Using Lean principles, one of Bayer Healthcare’s fermentation and media teams at the company’s biotech manufacturing center in Berkeley, California, is creating a culture of improved communication, training and shared process ownership.
Efforts began two years ago and have already brought about a significant decrease in batch record errors, improved overall staff proficiency by over 20%, boosted productivity by 50% and eliminated OSHA incidents, the last of which occurred in May 2007.
Pharmaceutical Manufacturing spoke with Saulye Sherrel, an émigrée from Kazakhstan with a degree in genetics who oversees production in two media and fermentation departments at Berkeley. She led this project at one department and is now taking it to the entire facility.
Saulye started at Bayer as a general manufacturing supervisor, becoming operational excellence Leader across multiple sites and the maintenance shop. Three years later, she joined Genentech to lead a Lean implementation which reportedly saved $12 million in six months. She returned to Bayer two years ago, as a manufacturing production manager. Very early in her career, she worked with BIOS, Inc., in Alma Ata, where her responsibilities included milking vipers and fractionating their venom using HPLC, and she also worked in the DNA section of the Las Vegas Police Department’s forensic lab.
We asked her about the Berkeley program, how it came to be and what results are being seen.
PhM: What led the company to change the way it was handling training, and to incorporate Lean?
S.S.: When I came to work for Bayer Healthcare, I took a production job because I felt that it would be a good challenge. After I’d been working at the site for a few quarters, the V.P introduced me to Lean. I had never heard about it before.
I then spent two to three years implementing different Lean tools at Bayer and Genentech. At this point, I began to realize that American businesses tend to focus too much on tools. We do not always understand the philosophical background behind these tools, and why Toyota developed them back in the 1940s.
In order for organizations to have a sustainable change of culture, an independent OpEx group cannot be pushing these efforts alone. Management must be involved in the concept and project.
PhM: So how did you get involved in this project at Bayer?
S.S.: Two years ago, while working as an OpEx manager at Genentech, I received a call from the same Bayer VP who had introduced me to Lean, who offered me a production manager position. My interview was largely about how I would roll out “The Toyota Way” at the site. I came in knowing that I would be piloting not only implementation of Lean tools but the Toyota Way. I’m not trying to follow the Toyota execution manual, but to see how Toyota’s tools can be used and tailored for what we do.
PhM: Is this program only going on in the cell culture operations, or is it a mandate tied into a larger corporate initiative?

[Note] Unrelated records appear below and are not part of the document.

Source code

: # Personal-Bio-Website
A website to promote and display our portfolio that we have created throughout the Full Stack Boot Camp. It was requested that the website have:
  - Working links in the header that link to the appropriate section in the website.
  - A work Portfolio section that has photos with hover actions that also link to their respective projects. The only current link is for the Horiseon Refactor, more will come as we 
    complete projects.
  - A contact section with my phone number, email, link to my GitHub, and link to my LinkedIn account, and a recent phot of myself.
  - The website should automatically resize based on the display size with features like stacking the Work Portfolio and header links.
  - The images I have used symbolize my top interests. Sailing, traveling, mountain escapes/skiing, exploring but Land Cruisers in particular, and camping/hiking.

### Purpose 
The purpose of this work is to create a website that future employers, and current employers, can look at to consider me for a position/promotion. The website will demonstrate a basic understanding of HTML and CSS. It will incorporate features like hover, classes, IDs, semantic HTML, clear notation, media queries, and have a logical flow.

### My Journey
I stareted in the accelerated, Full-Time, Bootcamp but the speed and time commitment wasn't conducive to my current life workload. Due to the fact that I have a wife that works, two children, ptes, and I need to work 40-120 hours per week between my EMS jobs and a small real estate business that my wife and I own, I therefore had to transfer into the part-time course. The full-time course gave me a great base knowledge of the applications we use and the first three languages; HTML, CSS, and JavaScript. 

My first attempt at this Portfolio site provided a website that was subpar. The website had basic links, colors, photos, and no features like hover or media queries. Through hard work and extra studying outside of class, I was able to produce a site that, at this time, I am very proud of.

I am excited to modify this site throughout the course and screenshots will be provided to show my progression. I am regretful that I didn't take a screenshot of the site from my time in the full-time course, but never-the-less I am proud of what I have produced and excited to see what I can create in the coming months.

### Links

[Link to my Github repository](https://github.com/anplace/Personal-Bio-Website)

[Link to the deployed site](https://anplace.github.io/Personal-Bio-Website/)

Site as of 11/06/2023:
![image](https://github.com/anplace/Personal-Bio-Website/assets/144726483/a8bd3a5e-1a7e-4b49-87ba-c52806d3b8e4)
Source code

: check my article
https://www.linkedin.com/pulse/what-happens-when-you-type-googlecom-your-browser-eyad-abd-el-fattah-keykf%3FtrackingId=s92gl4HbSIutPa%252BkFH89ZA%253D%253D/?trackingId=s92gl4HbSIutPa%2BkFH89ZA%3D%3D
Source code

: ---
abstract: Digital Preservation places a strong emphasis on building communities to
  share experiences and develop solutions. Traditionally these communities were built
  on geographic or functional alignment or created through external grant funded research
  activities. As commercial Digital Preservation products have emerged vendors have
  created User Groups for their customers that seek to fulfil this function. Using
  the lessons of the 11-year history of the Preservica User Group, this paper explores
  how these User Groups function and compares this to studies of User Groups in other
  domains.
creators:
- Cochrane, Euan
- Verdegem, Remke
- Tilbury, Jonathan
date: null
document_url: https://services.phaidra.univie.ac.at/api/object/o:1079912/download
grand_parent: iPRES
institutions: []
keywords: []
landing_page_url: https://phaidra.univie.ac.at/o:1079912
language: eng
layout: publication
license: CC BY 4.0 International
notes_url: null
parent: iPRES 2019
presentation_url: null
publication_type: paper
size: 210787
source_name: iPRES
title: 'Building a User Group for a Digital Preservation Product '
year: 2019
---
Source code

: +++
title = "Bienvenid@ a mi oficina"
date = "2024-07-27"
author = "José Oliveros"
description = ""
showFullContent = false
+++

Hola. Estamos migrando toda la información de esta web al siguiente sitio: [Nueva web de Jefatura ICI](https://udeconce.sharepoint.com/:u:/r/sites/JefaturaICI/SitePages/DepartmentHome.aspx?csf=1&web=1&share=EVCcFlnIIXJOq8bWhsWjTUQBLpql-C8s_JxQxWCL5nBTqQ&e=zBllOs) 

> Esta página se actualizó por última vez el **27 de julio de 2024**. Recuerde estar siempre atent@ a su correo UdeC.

S.S.: It started as a pilot, but the company has been watching results closely, and now the entire site will implement this approach. Right now, as a beginning step, everyone is getting to a very consistent implementation of standard work. Standard work is so often misunderstood. Some people just see it as a repeatable schedule to adhere to. I’d like to have them understand that it’s really about thinking more in the context of a process flow.
PhM: How did you get buy-in from the production floor?
S.S.: We did roll out some different Lean tools, but these efforts met with mixed response. If you just roll out tools, people don’t understand that the overall Lean philosophy should be long term and that it should be about continuous improvement and cultural change. You can get good results without taking the long-term view, but once the project champion leaves the site, results can’t be sustained.[pullquote]
When the pilot began, I realized that, like most U.S. businesses, we were stuck in this very mature management model. Most of today’s American management concepts were developed by Henry Ford. We do not have anything new.
At the start, the organization was very hierarchical, very bureaucratic. Morning meetings with QA and engineering were led by management, and they were like ping pong matches. You’d sit in the ivory tower and discuss what happened on the floor, but you weren’t on the floor. Information took several days to filter up to management and the same amount of time to go from management to the plant floor.
I saw that people were siloed, not only in QA, engineering and manufacturing, but even within different shifts. We are one of the few biotech companies to use unionized labor at the facility, and, often, unionized labor is all about comfort. The result can often be firefighting, and when you see that, you know that people will be fundamentally unhappy.
We now have “safe” meetings where operators are free to bring up concerns without supervisors being present. I started asking people why they had such high batch record errors and so many OSHA citations.
I learned that they had no feedback on these errors. There was no democracy of information flow. Whatever improvements or issues that operators brought forth were either addressed very slowly or not at all.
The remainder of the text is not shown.